# Overview

This notebook uses the google maps snap to road API to determine which households from the polling station dataset are on the road and which aren't. I then compare the demographics of the hhs on the road with those off the road and 

steps
1. import the cleaned polling station data --> 
2. use the nsap

In [1]:
import pandas as pd 
import geopandas as gpd
from pathlib import Path
import folium
from shapely import Point, Polygon
from pin_drop_sampling2.utils import get_nearest_point_on_road
from tqdm import tqdm
tqdm.pandas()

DB_DIR = Path.home() / 'IDinsight Dropbox' / 'Random walk testing' 
INPUT_DIR = DB_DIR / '01_Raw data' / '05_Voter roll hh validation'

## 1. Import voter roll datasets

In [3]:
# import voter roll hh listing data 
hhs = gpd.read_parquet(INPUT_DIR / 'voter_rolls_clean.parquet')
borders = gpd.read_parquet(INPUT_DIR / 'voter_rolls_clean_borders.parquet')
rooftops = gpd.read_parquet(INPUT_DIR / 'voter_roll_rooftops.parquet')

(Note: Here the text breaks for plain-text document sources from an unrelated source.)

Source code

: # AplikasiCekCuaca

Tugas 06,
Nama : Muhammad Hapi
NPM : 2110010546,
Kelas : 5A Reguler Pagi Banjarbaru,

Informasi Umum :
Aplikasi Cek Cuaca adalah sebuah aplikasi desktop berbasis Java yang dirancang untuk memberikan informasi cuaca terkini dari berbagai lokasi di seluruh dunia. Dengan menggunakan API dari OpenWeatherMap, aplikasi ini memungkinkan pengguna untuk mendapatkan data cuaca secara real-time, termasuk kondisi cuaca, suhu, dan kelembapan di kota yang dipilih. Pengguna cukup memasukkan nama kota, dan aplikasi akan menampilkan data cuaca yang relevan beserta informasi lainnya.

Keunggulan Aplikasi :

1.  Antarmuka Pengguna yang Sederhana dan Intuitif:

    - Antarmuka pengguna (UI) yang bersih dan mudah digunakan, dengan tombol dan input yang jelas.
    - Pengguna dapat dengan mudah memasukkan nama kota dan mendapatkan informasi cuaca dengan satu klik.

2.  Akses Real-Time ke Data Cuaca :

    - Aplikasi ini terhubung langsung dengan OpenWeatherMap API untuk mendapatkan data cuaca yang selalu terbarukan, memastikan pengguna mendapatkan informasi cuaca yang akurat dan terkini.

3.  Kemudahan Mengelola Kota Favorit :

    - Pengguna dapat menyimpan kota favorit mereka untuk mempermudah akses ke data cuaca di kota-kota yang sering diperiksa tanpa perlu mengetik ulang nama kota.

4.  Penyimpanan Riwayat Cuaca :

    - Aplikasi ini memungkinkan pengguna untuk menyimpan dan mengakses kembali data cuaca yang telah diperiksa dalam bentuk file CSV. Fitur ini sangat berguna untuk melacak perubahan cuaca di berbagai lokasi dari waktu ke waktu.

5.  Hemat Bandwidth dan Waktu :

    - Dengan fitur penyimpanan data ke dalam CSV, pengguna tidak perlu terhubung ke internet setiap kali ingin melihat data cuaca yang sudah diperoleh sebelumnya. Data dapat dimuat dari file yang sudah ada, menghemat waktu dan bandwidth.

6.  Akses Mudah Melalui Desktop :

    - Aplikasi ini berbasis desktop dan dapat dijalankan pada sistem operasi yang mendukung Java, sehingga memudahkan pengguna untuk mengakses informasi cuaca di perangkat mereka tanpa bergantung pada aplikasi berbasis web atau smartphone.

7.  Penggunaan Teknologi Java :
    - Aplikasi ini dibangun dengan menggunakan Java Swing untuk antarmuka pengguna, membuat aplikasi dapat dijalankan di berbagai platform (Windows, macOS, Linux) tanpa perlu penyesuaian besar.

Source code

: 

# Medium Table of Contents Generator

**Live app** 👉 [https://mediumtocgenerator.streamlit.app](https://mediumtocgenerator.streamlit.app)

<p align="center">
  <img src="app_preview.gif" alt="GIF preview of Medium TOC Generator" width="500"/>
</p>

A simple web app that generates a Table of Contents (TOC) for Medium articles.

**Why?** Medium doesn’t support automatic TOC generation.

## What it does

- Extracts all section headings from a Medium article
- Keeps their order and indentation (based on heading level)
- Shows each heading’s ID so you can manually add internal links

## 2. Get nearest point on road for each hh

In [5]:
hhs['nearest_point_on_road'] = hhs.progress_apply(lambda x: get_nearest_point_on_road(x.geometry.centroid), axis=1)

100%|██████████| 2495/2495 [05:08<00:00,  8.08it/s]


In [7]:
# save the dataset since it takes a while to get the nearest point on the road
hhs.to_parquet(INPUT_DIR / 'voter_rolls_clean_w_road_point.parquet')

## 3. Compare hhs on road vs those not on road

In [6]:
share_off_road = hhs['nearest_point_on_road'].isna().sum()/len(hhs)
print(f'{share_off_road:.2%} of households are off the road')



0.20% of households are off the road